**Action item**: Pictures aside, return all of the records exactly as they stand.

Stored data

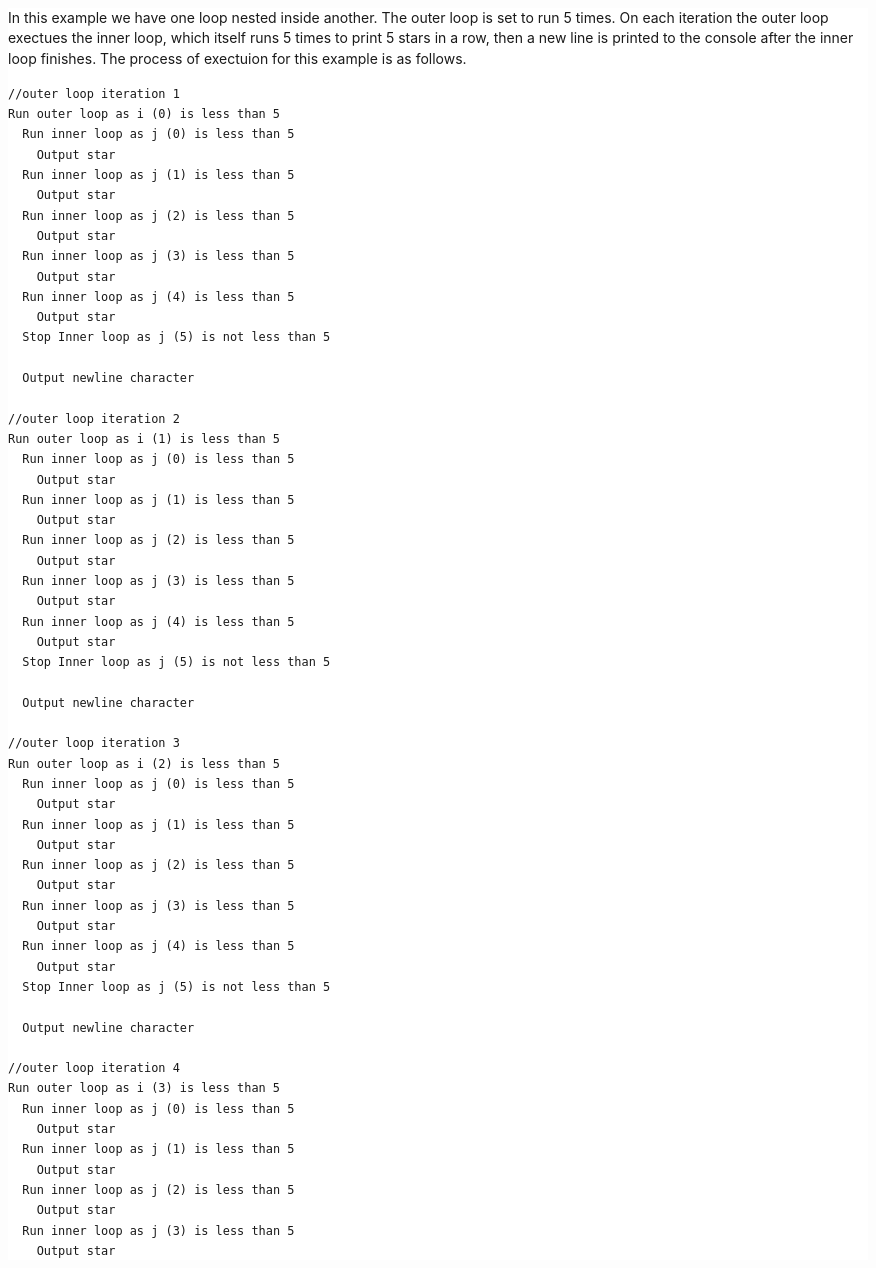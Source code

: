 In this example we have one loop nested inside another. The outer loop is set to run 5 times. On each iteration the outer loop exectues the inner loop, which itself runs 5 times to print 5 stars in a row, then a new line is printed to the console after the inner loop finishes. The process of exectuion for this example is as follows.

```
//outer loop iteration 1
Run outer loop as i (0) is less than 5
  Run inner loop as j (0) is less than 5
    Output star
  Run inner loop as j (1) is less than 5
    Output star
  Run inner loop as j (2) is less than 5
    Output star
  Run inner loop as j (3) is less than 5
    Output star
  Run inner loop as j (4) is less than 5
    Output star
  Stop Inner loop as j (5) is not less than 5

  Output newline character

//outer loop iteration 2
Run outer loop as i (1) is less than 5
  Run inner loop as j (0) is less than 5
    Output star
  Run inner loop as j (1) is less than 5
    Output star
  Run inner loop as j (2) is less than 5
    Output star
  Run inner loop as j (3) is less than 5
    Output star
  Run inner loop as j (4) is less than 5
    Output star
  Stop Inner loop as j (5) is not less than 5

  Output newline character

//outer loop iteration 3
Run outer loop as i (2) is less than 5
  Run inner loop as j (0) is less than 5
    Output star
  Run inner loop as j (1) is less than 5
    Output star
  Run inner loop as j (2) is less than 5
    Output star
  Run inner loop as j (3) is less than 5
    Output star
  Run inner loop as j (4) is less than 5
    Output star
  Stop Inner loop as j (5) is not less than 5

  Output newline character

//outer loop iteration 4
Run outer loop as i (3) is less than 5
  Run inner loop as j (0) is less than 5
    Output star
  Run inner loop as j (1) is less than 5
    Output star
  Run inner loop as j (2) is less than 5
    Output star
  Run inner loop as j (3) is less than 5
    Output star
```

**Your response**:
Source code

: In this example we have one loop nested inside another. The outer loop is set to run 5 times. On each iteration the outer loop exectues the inner loop, which itself runs 5 times to print 5 stars in a row, then a new line is printed to the console after the inner loop finishes. The process of exectuion for this example is as follows.

```
//outer loop iteration 1
Run outer loop as i (0) is less than 5
  Run inner loop as j (0) is less than 5
    Output star
  Run inner loop as j (1) is less than 5
    Output star
  Run inner loop as j (2) is less than 5
    Output star
  Run inner loop as j (3) is less than 5
    Output star
  Run inner loop as j (4) is less than 5
    Output star
  Stop Inner loop as j (5) is not less than 5

  Output newline character

//outer loop iteration 2
Run outer loop as i (1) is less than 5
  Run inner loop as j (0) is less than 5
    Output star
  Run inner loop as j (1) is less than 5
    Output star
  Run inner loop as j (2) is less than 5
    Output star
  Run inner loop as j (3) is less than 5
    Output star
  Run inner loop as j (4) is less than 5
    Output star
  Stop Inner loop as j (5) is not less than 5

  Output newline character

//outer loop iteration 3
Run outer loop as i (2) is less than 5
  Run inner loop as j (0) is less than 5
    Output star
  Run inner loop as j (1) is less than 5
    Output star
  Run inner loop as j (2) is less than 5
    Output star
  Run inner loop as j (3) is less than 5
    Output star
  Run inner loop as j (4) is less than 5
    Output star
  Stop Inner loop as j (5) is not less than 5

  Output newline character

//outer loop iteration 4
Run outer loop as i (3) is less than 5
  Run inner loop as j (0) is less than 5
    Output star
  Run inner loop as j (1) is less than 5
    Output star
  Run inner loop as j (2) is less than 5
    Output star
  Run inner loop as j (3) is less than 5
    Output star
```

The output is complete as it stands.